─── Available data ───

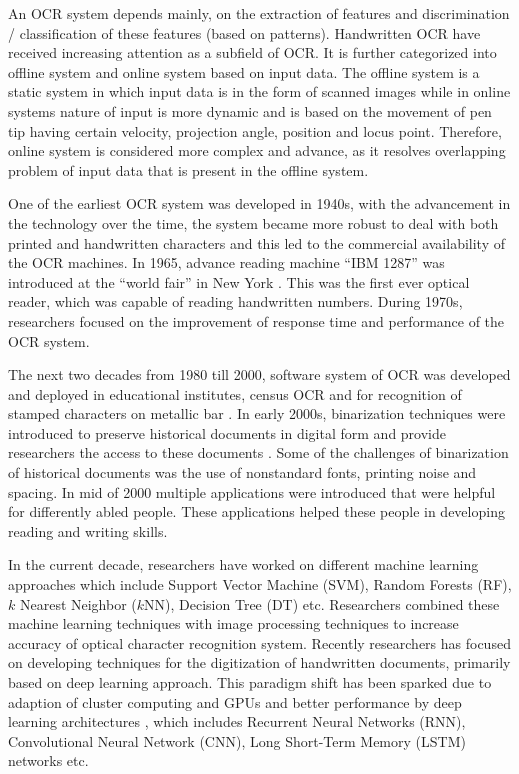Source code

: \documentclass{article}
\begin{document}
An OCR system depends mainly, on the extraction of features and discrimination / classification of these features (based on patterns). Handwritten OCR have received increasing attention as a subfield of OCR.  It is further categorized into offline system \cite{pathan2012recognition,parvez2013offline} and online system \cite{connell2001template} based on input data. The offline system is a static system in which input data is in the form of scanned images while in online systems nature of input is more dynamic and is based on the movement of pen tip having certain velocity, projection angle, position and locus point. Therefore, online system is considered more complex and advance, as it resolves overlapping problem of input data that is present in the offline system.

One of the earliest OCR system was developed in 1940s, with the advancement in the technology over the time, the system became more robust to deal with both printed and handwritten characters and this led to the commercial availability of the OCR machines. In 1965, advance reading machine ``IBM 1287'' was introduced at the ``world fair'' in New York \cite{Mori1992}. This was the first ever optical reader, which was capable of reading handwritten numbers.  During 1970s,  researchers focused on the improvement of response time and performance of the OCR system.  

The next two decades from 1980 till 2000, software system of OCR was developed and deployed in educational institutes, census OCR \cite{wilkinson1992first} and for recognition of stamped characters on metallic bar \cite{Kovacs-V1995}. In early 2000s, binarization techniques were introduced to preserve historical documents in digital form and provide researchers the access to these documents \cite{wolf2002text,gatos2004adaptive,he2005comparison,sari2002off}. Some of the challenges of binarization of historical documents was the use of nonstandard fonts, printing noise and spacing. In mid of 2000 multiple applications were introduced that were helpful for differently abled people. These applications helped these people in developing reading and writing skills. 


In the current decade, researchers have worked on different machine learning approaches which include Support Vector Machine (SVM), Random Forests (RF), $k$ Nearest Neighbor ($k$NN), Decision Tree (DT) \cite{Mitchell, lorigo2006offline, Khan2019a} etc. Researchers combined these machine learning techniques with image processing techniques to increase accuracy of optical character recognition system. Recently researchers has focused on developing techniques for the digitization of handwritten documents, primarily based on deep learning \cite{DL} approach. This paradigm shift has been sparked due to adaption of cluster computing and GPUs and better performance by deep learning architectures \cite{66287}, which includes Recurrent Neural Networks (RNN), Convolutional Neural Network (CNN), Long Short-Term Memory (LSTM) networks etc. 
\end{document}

───

Task requirements >>
With "developing" as the word to match, copy each line of the records that has it.

Exercise solution >>
The next two decades from 1980 till 2000, software system of OCR was developed and deployed in educational institutes, census OCR \cite{wilkinson1992first} and for recognition of stamped characters on metallic bar \cite{Kovacs-V1995}. In early 2000s, binarization techniques were introduced to preserve historical documents in digital form and provide researchers the access to these documents \cite{wolf2002text,gatos2004adaptive,he2005comparison,sari2002off}. Some of the challenges of binarization of historical documents was the use of nonstandard fonts, printing noise and spacing. In mid of 2000 multiple applications were introduced that were helpful for differently abled people. These applications helped these people in developing reading and writing skills. 
In the current decade, researchers have worked on different machine learning approaches which include Support Vector Machine (SVM), Random Forests (RF), $k$ Nearest Neighbor ($k$NN), Decision Tree (DT) \cite{Mitchell, lorigo2006offline, Khan2019a} etc. Researchers combined these machine learning techniques with image processing techniques to increase accuracy of optical character recognition system. Recently researchers has focused on developing techniques for the digitization of handwritten documents, primarily based on deep learning \cite{DL} approach. This paradigm shift has been sparked due to adaption of cluster computing and GPUs and better performance by deep learning architectures \cite{66287}, which includes Recurrent Neural Networks (RNN), Convolutional Neural Network (CNN), Long Short-Term Memory (LSTM) networks etc. 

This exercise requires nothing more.